*** Opening of TASK INPUT ***
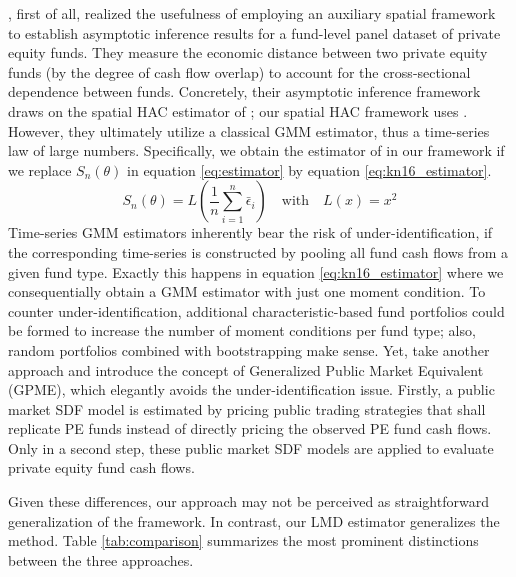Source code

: \documentclass[12pt]{article}
\begin{document}
\cite{KN16}, first of all, realized the usefulness of employing an auxiliary spatial framework to establish asymptotic inference results for a fund-level panel dataset of private equity funds.
They measure the economic distance between two private equity funds (by the degree of cash flow overlap) to account for the cross-sectional dependence between funds.
Concretely, their asymptotic inference framework draws on the spatial HAC estimator of \cite{C99}; our spatial HAC framework uses \cite{PP97,KS11,JP12}.
However, they ultimately utilize a classical GMM estimator, thus a time-series law of large numbers.
Specifically, we obtain the estimator of \cite[equation 18]{KN16} in our framework if we replace $S_n(\theta)$ in equation \ref{eq:estimator} by equation \ref{eq:kn16_estimator}.
\begin{equation}
\label{eq:kn16_estimator}
	S_n(\theta) = 
	L \left( 
	\frac{1}{n}
	\sum_{i=1}^n
	\bar{\epsilon}_{i} 
	\right)
	\quad
	\mathrm{with}
	\quad
	L(x)=x^2
\end{equation}
Time-series GMM estimators inherently bear the risk of under-identification, if the corresponding time-series is constructed by pooling all fund cash flows from a given fund type.
Exactly this happens in equation \ref{eq:kn16_estimator} where we consequentially obtain a GMM estimator with just one moment condition.
To counter under-identification, additional characteristic-based fund portfolios could be formed to increase the number of moment conditions per fund type; also, random portfolios combined with bootstrapping make sense.
Yet, \cite{KN16} take another approach and introduce the concept of Generalized Public Market Equivalent (GPME), which elegantly avoids the under-identification issue.
Firstly, a public market SDF model is estimated by pricing public trading strategies that shall replicate PE funds instead of directly pricing the observed PE fund cash flows.
Only in a second step, these public market SDF models are applied to evaluate private equity fund cash flows.

Given these differences, our approach may not be perceived as straightforward generalization of the \cite{KN16} framework.
In contrast, our LMD estimator generalizes the \cite{DLP12} method. 
Table \ref{tab:comparison} summarizes the most prominent distinctions between the three approaches.
\end{document}

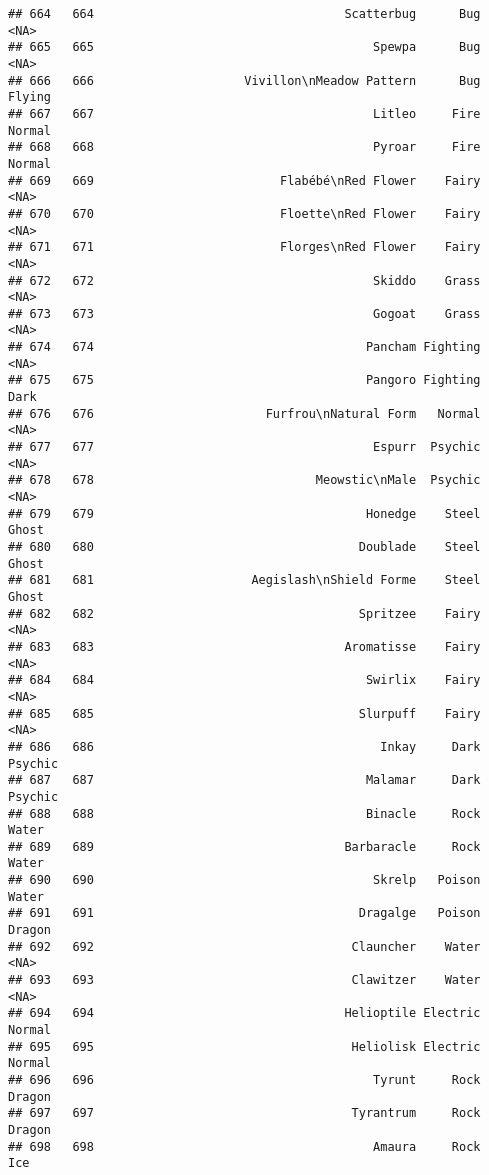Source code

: \documentclass[
]{article}
\begin{document}
\begin{verbatim}
## 664   664                                   Scatterbug      Bug     <NA>
## 665   665                                       Spewpa      Bug     <NA>
## 666   666                     Vivillon\nMeadow Pattern      Bug   Flying
## 667   667                                       Litleo     Fire   Normal
## 668   668                                       Pyroar     Fire   Normal
## 669   669                          Flabébé\nRed Flower    Fairy     <NA>
## 670   670                          Floette\nRed Flower    Fairy     <NA>
## 671   671                          Florges\nRed Flower    Fairy     <NA>
## 672   672                                       Skiddo    Grass     <NA>
## 673   673                                       Gogoat    Grass     <NA>
## 674   674                                      Pancham Fighting     <NA>
## 675   675                                      Pangoro Fighting     Dark
## 676   676                        Furfrou\nNatural Form   Normal     <NA>
## 677   677                                       Espurr  Psychic     <NA>
## 678   678                               Meowstic\nMale  Psychic     <NA>
## 679   679                                      Honedge    Steel    Ghost
## 680   680                                     Doublade    Steel    Ghost
## 681   681                      Aegislash\nShield Forme    Steel    Ghost
## 682   682                                     Spritzee    Fairy     <NA>
## 683   683                                   Aromatisse    Fairy     <NA>
## 684   684                                      Swirlix    Fairy     <NA>
## 685   685                                     Slurpuff    Fairy     <NA>
## 686   686                                        Inkay     Dark  Psychic
## 687   687                                      Malamar     Dark  Psychic
## 688   688                                      Binacle     Rock    Water
## 689   689                                   Barbaracle     Rock    Water
## 690   690                                       Skrelp   Poison    Water
## 691   691                                     Dragalge   Poison   Dragon
## 692   692                                    Clauncher    Water     <NA>
## 693   693                                    Clawitzer    Water     <NA>
## 694   694                                   Helioptile Electric   Normal
## 695   695                                    Heliolisk Electric   Normal
## 696   696                                       Tyrunt     Rock   Dragon
## 697   697                                    Tyrantrum     Rock   Dragon
## 698   698                                       Amaura     Rock      Ice

\end{verbatim}
\end{document}
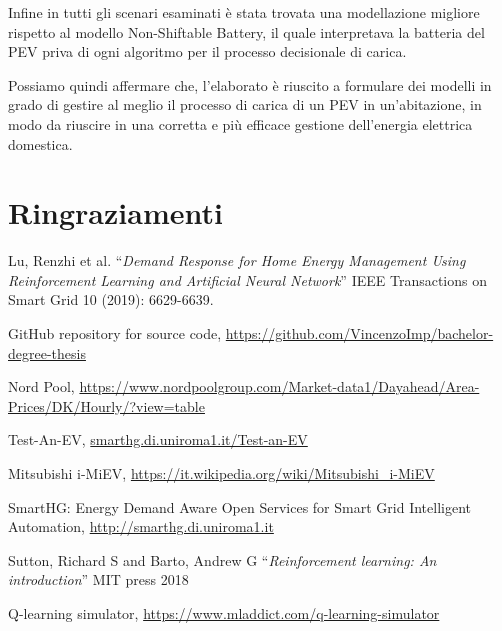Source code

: \documentclass[italian, Lau, oneside]{sapthesis}
\begin{document}
Infine in tutti gli scenari esaminati è stata trovata una modellazione migliore rispetto al modello Non-Shiftable Battery, il quale interpretava la batteria del PEV priva di ogni algoritmo per il processo decisionale di carica.

Possiamo quindi affermare che, l'elaborato è riuscito a formulare dei modelli in grado di gestire al meglio il processo di carica di un PEV in un'abitazione, in modo da riuscire in una corretta e più efficace gestione dell'energia elettrica domestica.








\chapter*{Ringraziamenti}



\backmatter
{}


\begin{thebibliography}{17}

Lu, Renzhi et al. “\textit{Demand Response for Home Energy Management Using Reinforcement Learning and Artificial Neural Network}” IEEE Transactions on Smart Grid 10 (2019): 6629-6639.

 GitHub repository for source code, \url{https://github.com/VincenzoImp/bachelor-degree-thesis}

 Nord Pool, \url{https://www.nordpoolgroup.com/Market-data1/Dayahead/Area-Prices/DK/Hourly/?view=table}

 Test-An-EV, \url{smarthg.di.uniroma1.it/Test-an-EV}

 Mitsubishi i-MiEV, \url{https://it.wikipedia.org/wiki/Mitsubishi_i-MiEV}

SmartHG: Energy Demand Aware Open Services for Smart Grid Intelligent Automation, \url{http://smarthg.di.uniroma1.it}

\bibitem{} Sutton, Richard S and Barto, Andrew G “\textit{Reinforcement learning: An introduction}” MIT press 2018


 Q-learning simulator, \url{https://www.mladdict.com/q-learning-simulator}






\end{thebibliography}
\end{document}
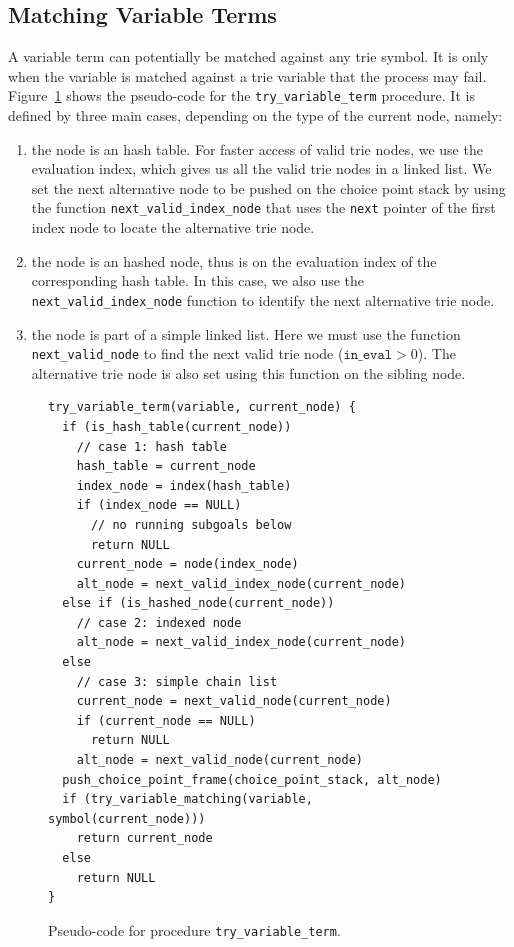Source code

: \subsection{Matching Variable Terms}

A variable term can potentially be matched against any trie symbol. It
is only when the variable is matched against a trie variable that the
process may fail. Figure~\ref{fig:try_variable_term} shows the
pseudo-code for the \texttt{try\_variable\_term} procedure. It is defined
by three main cases, depending on the type of the current node, namely:

\begin{enumerate}
\item the node is an hash table. For faster access of valid trie  nodes, we use the evaluation index, which gives us all the valid
  trie nodes in a linked list. We set the next alternative node to be  pushed on the choice point stack by using the function
  \texttt{next\_valid\_index\_node} that uses the \texttt{next} pointer of the  first index node to locate the alternative trie node.
\item the node is an hashed node, thus is on the evaluation index of  the corresponding hash table. In this case, we also use the
  \texttt{next\_valid\_index\_node} function to identify the next
  alternative trie node.\item the node is part of a simple linked list. Here we must use the
  function \texttt{next\_valid\_node} to find the next valid trie node
  ($\texttt{in\_eval} > 0$). The alternative trie node is also set using this
  function on the sibling node.
\end{enumerate}

\begin{figure}[ht]
\begin{Verbatim}
try_variable_term(variable, current_node) {
  if (is_hash_table(current_node))
    // case 1: hash table
    hash_table = current_node
    index_node = index(hash_table)    
    if (index_node == NULL)
      // no running subgoals below
      return NULL    
    current_node = node(index_node)
    alt_node = next_valid_index_node(current_node)
  else if (is_hashed_node(current_node))
    // case 2: indexed node
    alt_node = next_valid_index_node(current_node)
  else
    // case 3: simple chain list
    current_node = next_valid_node(current_node)
    if (current_node == NULL)
      return NULL
    alt_node = next_valid_node(current_node)
  push_choice_point_frame(choice_point_stack, alt_node)
  if (try_variable_matching(variable, symbol(current_node)))
    return current_node
  else
    return NULL
}
\end{Verbatim}
\caption{Pseudo-code for procedure \texttt{try\_variable\_term}.}
\label{fig:try_variable_term}
\end{figure}

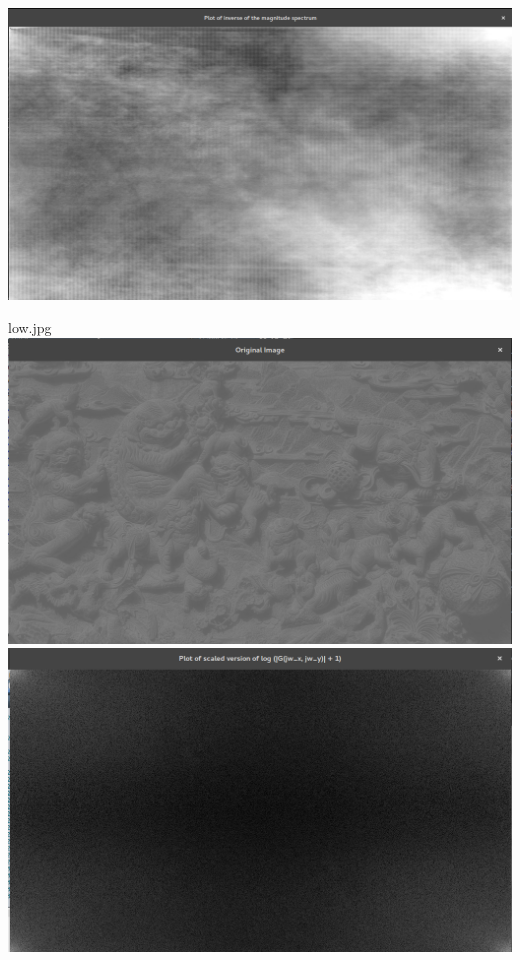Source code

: \documentclass[a4paper,fleqn,11pt]{article}
\theoremstyle{mytheor}
\begin{document}
\begin{center}
\includegraphics[scale= 0.25]{../results/divyat_magnitude.png}
\end{center}
\begin{center}
low.jpg \\
\includegraphics[scale= 0.25]{../results/low.png}
\includegraphics[scale= 0.25]{../results/low_spectrum.png}

\end{center}
\end{document}
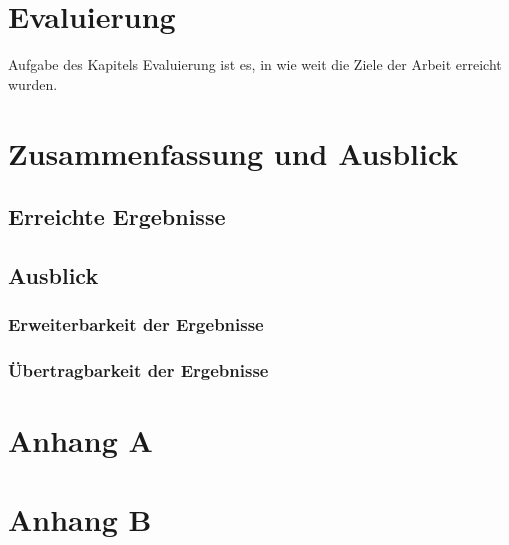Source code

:\documentclass[oneside]{ausarbeitung}
\begin{document}
\chapter{Evaluierung}

Aufgabe des Kapitels Evaluierung ist es, in wie weit die Ziele der Arbeit erreicht wurden.

\chapter{Zusammenfassung und Ausblick}
\label{cha:zusammenfassung}

\section{Erreichte Ergebnisse}
\label{sec:ergebnisse}

\section{Ausblick}
\label{sec:ausblick}

\subsection{Erweiterbarkeit der Ergebnisse}
\label{sub:erweiterbarkeit}

\subsection{Übertragbarkeit der Ergebnisse}
\label{sub:uebertragbarkeit}

\appendix

\printbibliography

\chapter{Anhang A}

\chapter{Anhang B}
\end{document}
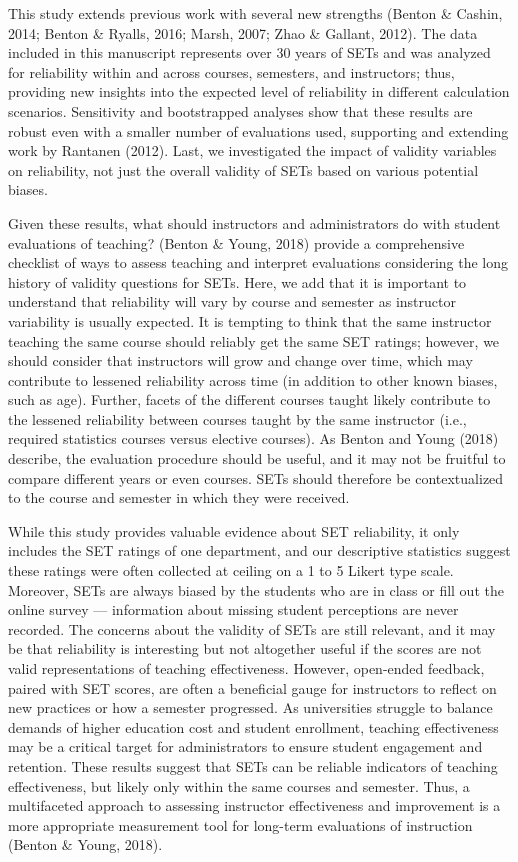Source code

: \documentclass[
  man]{apa7}
\begin{document}
This study extends previous work with several new strengths (Benton \& Cashin, 2014; Benton \& Ryalls, 2016; Marsh, 2007; Zhao \& Gallant, 2012). The data included in this
manuscript represents over 30 years of SETs and was analyzed for
reliability within and across courses, semesters, and instructors; thus,
providing new insights into the expected level of reliability in
different calculation scenarios. Sensitivity and bootstrapped analyses
show that these results are robust even with a smaller number of
evaluations used, supporting and extending work by Rantanen (2012). Last,
we investigated the impact of validity variables on reliability, not
just the overall validity of SETs based on various potential biases.

Given these results, what should instructors and administrators do with
student evaluations of teaching? (Benton \& Young, 2018) provide a comprehensive
checklist of ways to assess teaching and interpret evaluations
considering the long history of validity questions for SETs. Here, we
add that it is important to understand that reliability will vary by
course and semester as instructor variability is usually expected. It is
tempting to think that the same instructor teaching the same course
should reliably get the same SET ratings; however, we should consider
that instructors will grow and change over time, which may contribute to
lessened reliability across time (in addition to other known biases,
such as age). Further, facets of the different courses taught likely
contribute to the lessened reliability between courses taught by the
same instructor (i.e., required statistics courses versus elective
courses). As Benton and Young (2018) describe, the evaluation procedure should be
useful, and it may not be fruitful to compare different years or even
courses. SETs should therefore be contextualized to the course and
semester in which they were received.

While this study provides valuable evidence about SET reliability, it
only includes the SET ratings of one department, and our descriptive
statistics suggest these ratings were often collected at ceiling on a 1
to 5 Likert type scale. Moreover, SETs are always biased by the students
who are in class or fill out the online survey --- information about
missing student perceptions are never recorded. The concerns about the
validity of SETs are still relevant, and it may be that reliability is
interesting but not altogether useful if the scores are not valid
representations of teaching effectiveness. However, open-ended feedback,
paired with SET scores, are often a beneficial gauge for instructors to
reflect on new practices or how a semester progressed. As universities
struggle to balance demands of higher education cost and student
enrollment, teaching effectiveness may be a critical target for
administrators to ensure student engagement and retention. These results
suggest that SETs can be reliable indicators of teaching effectiveness,
but likely only within the same courses and semester. Thus, a
multifaceted approach to assessing instructor effectiveness and
improvement is a more appropriate measurement tool for long-term
evaluations of instruction (Benton \& Young, 2018).
\end{document}
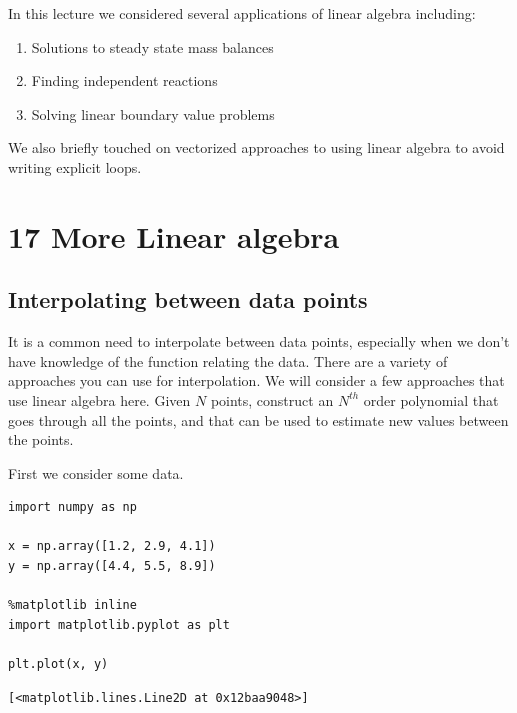 \documentclass[11pt]{article}
\begin{document}
In this lecture we considered several applications of linear algebra including:
\begin{enumerate}
\item Solutions to steady state mass balances
\item Finding independent reactions
\item Solving linear boundary value problems
\end{enumerate}

We also briefly touched on vectorized approaches to using linear algebra to avoid writing explicit loops.

\section{17 More Linear algebra}
\label{sec:org7aedf1c}

\subsection{Interpolating between data points}
\label{sec:org071b7a6}

It is a common need to interpolate between data points, especially when we don't have knowledge of the function relating the data. There are a variety of approaches you can use for interpolation. We will consider a few approaches that use linear algebra here. Given \(N\) points, construct an \(N^{th}\) order polynomial that goes through all the points, and that can be used to estimate new values between the points.

First we consider some data.

\begin{verbatim}
import numpy as np

x = np.array([1.2, 2.9, 4.1])
y = np.array([4.4, 5.5, 8.9])

%matplotlib inline
import matplotlib.pyplot as plt

plt.plot(x, y)
\end{verbatim}

\begin{verbatim}
[<matplotlib.lines.Line2D at 0x12baa9048>]
\end{verbatim}
\end{document}
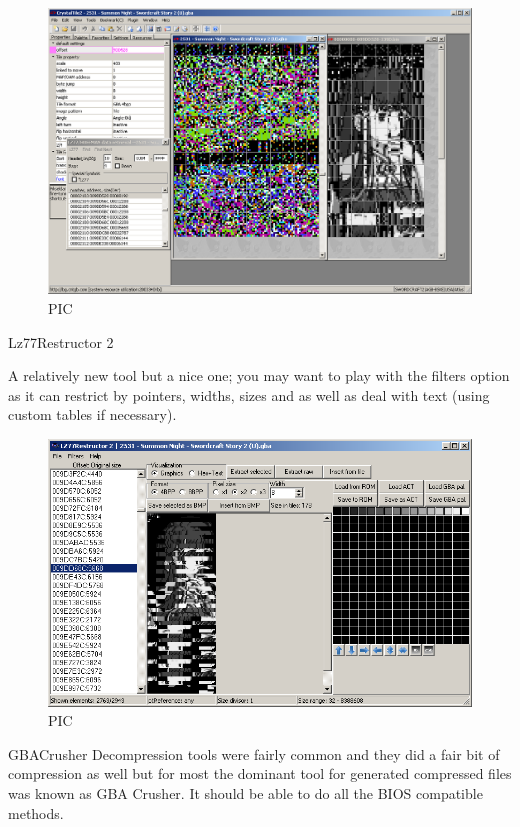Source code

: \documentclass[
]{book}
\begin{document}
\begin{figure}
\centering
\includegraphics{images/189_home_fast6191_romhackingguide_unrenamed_fil___ingguidecompressionsearching_crystaltile2_2.png}
\caption{PIC}
\end{figure}

Lz77Restructor 2

A relatively new tool but a nice one; you may want to play with the filters option as it can restrict by pointers, widths, sizes and as well as deal with text (using custom tables if necessary).

\begin{figure}
\centering
\includegraphics{images/190_home_fast6191_romhackingguide_unrenamed_fil___gguidecompressionsearching_LZ77restructor_1.png}
\caption{PIC}
\end{figure}

GBACrusher Decompression tools were fairly common and they did a fair bit of compression as well but for most the dominant tool for generated compressed files was known as GBA Crusher. It should be able to do all the BIOS compatible methods.
\end{document}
*** Close of TASK INPUT ***
* [YOUR OBJECTIVE]: Note how many lines of the listing above contain the string "NULL", and give that number with nothing added.

* [ANSWER TO THE EXERCISE]: 5